Supplied material:
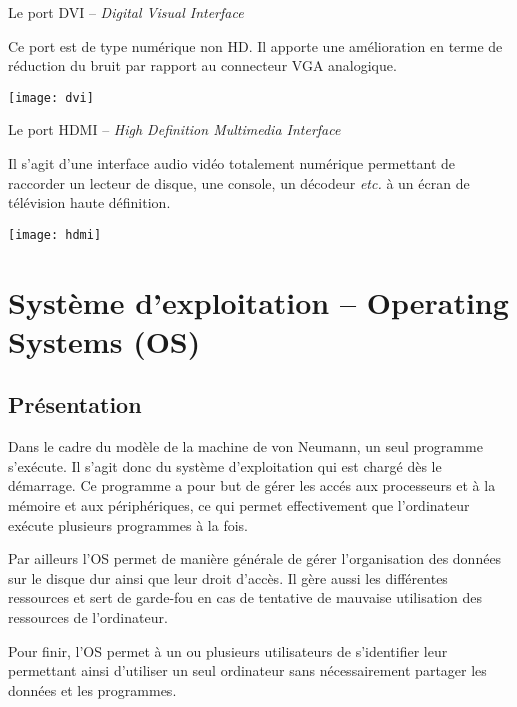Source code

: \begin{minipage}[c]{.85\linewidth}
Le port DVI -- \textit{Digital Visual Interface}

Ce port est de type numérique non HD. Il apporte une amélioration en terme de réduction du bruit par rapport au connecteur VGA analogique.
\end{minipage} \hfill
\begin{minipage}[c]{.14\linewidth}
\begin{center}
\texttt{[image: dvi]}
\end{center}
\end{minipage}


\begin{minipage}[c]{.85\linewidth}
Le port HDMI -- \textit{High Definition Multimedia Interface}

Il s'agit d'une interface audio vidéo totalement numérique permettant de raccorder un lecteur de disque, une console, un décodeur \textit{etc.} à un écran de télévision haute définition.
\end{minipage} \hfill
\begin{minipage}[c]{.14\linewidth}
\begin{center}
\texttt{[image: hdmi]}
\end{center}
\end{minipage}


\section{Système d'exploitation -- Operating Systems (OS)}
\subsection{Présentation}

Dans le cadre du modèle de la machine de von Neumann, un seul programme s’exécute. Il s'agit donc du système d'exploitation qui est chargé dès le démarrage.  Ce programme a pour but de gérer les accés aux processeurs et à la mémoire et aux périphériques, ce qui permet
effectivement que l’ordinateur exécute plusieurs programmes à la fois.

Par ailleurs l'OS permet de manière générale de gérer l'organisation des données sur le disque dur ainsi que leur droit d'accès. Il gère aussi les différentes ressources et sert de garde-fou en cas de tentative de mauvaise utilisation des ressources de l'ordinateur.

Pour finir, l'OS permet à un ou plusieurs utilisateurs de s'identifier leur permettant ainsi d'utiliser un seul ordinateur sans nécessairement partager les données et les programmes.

What you need to do: With the pictures removed, output the listing above exactly.

Exercise result:
Source code

: \begin{minipage}[c]{.85\linewidth}
Le port DVI -- \textit{Digital Visual Interface}

Ce port est de type numérique non HD. Il apporte une amélioration en terme de réduction du bruit par rapport au connecteur VGA analogique.
\end{minipage} \hfill
\begin{minipage}[c]{.14\linewidth}
\begin{center}
\texttt{[image: dvi]}
\end{center}
\end{minipage}


\begin{minipage}[c]{.85\linewidth}
Le port HDMI -- \textit{High Definition Multimedia Interface}

Il s'agit d'une interface audio vidéo totalement numérique permettant de raccorder un lecteur de disque, une console, un décodeur \textit{etc.} à un écran de télévision haute définition.
\end{minipage} \hfill
\begin{minipage}[c]{.14\linewidth}
\begin{center}
\texttt{[image: hdmi]}
\end{center}
\end{minipage}


\section{Système d'exploitation -- Operating Systems (OS)}
\subsection{Présentation}

Dans le cadre du modèle de la machine de von Neumann, un seul programme s’exécute. Il s'agit donc du système d'exploitation qui est chargé dès le démarrage.  Ce programme a pour but de gérer les accés aux processeurs et à la mémoire et aux périphériques, ce qui permet
effectivement que l’ordinateur exécute plusieurs programmes à la fois.

Par ailleurs l'OS permet de manière générale de gérer l'organisation des données sur le disque dur ainsi que leur droit d'accès. Il gère aussi les différentes ressources et sert de garde-fou en cas de tentative de mauvaise utilisation des ressources de l'ordinateur.

Pour finir, l'OS permet à un ou plusieurs utilisateurs de s'identifier leur permettant ainsi d'utiliser un seul ordinateur sans nécessairement partager les données et les programmes.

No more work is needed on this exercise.